There are plenty of explanations for the Flynn effect, such as richer and more stimulating environments (think of the popularity of TV and film), better nutrition, and improved test-taking abilities (currently many school systems gear teaching towards test-taking). It’s also very possible that the results are simply due to measurement artifacts. Yet the trend has held: on average, adults born later score higher than those born earlier.
At the same time, in some countries-- like in Scandinavia, the UK and Australia--a reverse Flynn effect has emerged, where scores have leveled off or slipped back. Some proposed theories include a lower quality of education, or the increased time on screens which can lead our attention to become fragmented (my own research documents this). The bottom line is that no one really knows what causes the Flynn or reverse Flynn effects.
Meanwhile another trend is emerging. Over the last 30 years, some studies show decreasing rates of cognitive decline and dementia. In the U.S., where nearly 20% of the population is over 65, this is a trend to watch. Some explain the decline due to greater awareness of exercise and a healthy diet, and improved treatment of hypertension and cardiovascular disease--all of which can affect dementia.

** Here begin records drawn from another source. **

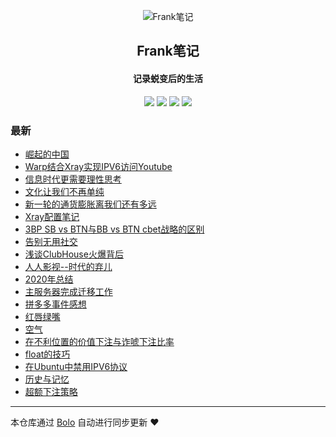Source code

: <p align="center"><img alt="Frank笔记" src="https://tuchuang.frank2019.me/uploadImages/206/190/232/194/2021/03/06/21/46/492410bc-38bf-47f3-91f6-368f9024f63b.png"></p><h2 align="center">
Frank笔记
</h2>

<h4 align="center">记录蜕变后的生活</h4>
<p align="center"><a title="Frank笔记" target="_blank" href="https://github.com/dqswan18/bolo-blog"><img src="https://img.shields.io/github/last-commit/dqswan18/bolo-blog.svg?style=flat-square&color=FF9900"></a>
<a title="GitHub repo size in bytes" target="_blank" href="https://github.com/dqswan18/bolo-blog"><img src="https://img.shields.io/github/repo-size/dqswan18/bolo-blog.svg?style=flat-square"></a>
<a title="Bolo Version" target="_blank" href="https://github.com/adlered/bolo-solo"><img src="https://img.shields.io/badge/bolo-v2.4 稳定版-f1e05a.svg?style=flat-square&color=blueviolet"></a>
<a title="Hits" target="_blank" href="https://github.com/88250/hits"><img src="https://hits.b3log.org/dqswan18/bolo-blog.svg"></a></p>

### 最新

* [崛起的中国](https://null:-1/articles/2021/04/20/1618900707414.html)
* [Warp结合Xray实现IPV6访问Youtube](https://null:-1/articles/2021/04/05/1617631573424.html)
* [信息时代更需要理性思考](https://null:-1/articles/2021/03/25/1616653624378.html)
* [文化让我们不再单纯](https://null:-1/articles/2021/03/23/1616487181723.html)
* [新一轮的通货膨胀离我们还有多远](https://null:-1/articles/2021/03/23/1616463109516.html)
* [Xray配置笔记](https://null:-1/articles/2021/03/14/1615731621309.html)
* [3BP SB vs BTN与BB vs BTN cbet战略的区别](https://null:-1/articles/2021/03/07/1615097966208.html)
* [告别无用社交](https://null:-1/articles/2021/02/17/1613563897805.html)
* [浅谈ClubHouse火爆背后](https://null:-1/articles/2021/02/14/1613283367967.html)
* [人人影视--时代的弃儿](https://null:-1/articles/2021/02/05/1612508322257.html)
* [2020年总结](https://null:-1/articles/2021/02/01/1612164509925.html)
* [主服务器完成迁移工作](https://null:-1/articles/2021/01/23/1611375316638.html)
* [拼多多事件感想](https://null:-1/articles/2021/01/14/1610613237089.html)
* [红唇绿嘴](https://null:-1/articles/2021/01/03/1609664307374.html)
* [空气](https://null:-1/articles/2020/12/29/1609212050696.html)
* [在不利位置的价值下注与诈唬下注比率](https://null:-1/articles/2020/12/24/1608776292603.html)
* [float的技巧](https://null:-1/articles/2020/12/11/1607652036254.html)
* [在Ubuntu中禁用IPV6协议](https://null:-1/articles/2020/11/30/1606707346964.html)
* [历史与记忆](https://null:-1/articles/2020/11/29/1606640181508.html)
* [超额下注策略](https://null:-1/articles/2020/11/13/1605249109544.html)



---

本仓库通过 [Bolo](https://github.com/adlered/bolo-solo) 自动进行同步更新 ❤️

And now there’s a surprising twist: some attribute this to technology use. A meta-analysis—a study which combines the results of multiple studies, in this case 54 --suggests that digital technology use might be linked to better cognitive outcomes in middle-aged and older adults. The authors focused on “digital pioneers” --people who first encountered digital technologies as adults—as distinct from digital natives who were born into it.
Six of the studies in the meta-analysis were longitudinal. Most studies in their sample controlled for socioeconomic factors, health, social support, educational level, occupation, and lifestyle—the things we expect might affect cognitive ability or impairment.
While this meta-analysis presents an optimistic picture that people who use technology might slow their cognitive decline (and I’m sure tech companies are loving the result), we need to be cautious. I would love to embrace the results. However, before you view this as a free pass to jump onto your device and spend your days on the Internet to prepare yourself for your golden years, consider the following.
Correlation does not imply causality. There could be any number of underlying commonalities that exist with middle-aged/older people who both retain their cognitive abilities and use technology.
First, the participants in these studies have been using technology for some time, and in many cases, long enough to be early adopters. it is well known that people with certain personality characteristics are more likely to adopt technology, and to even be early adopters. These characteristics include risk-taking, being curious, open-minded, and having greater self-efficacy. In other words, it’s very possible that the people in these studies who use technology might also have personality traits that might protect them from decline.
Second, it depends on what people actually do with technology. Technology is neutral—it’s neither good nor bad, and consequently, we can use it to harm or benefit ourselves. Consider the following difference. Reading Pride and Prejudice online on an e-reader is very different than endlessly watching TikTok videos. Except for three studies in the meta-analysis, it was not reported what people did when using technology “in the wild.” These three studies looked at social media use and found mixed results. My suspicion—though I’m an optimistic—is that those who benefit most from technology use it judiciously.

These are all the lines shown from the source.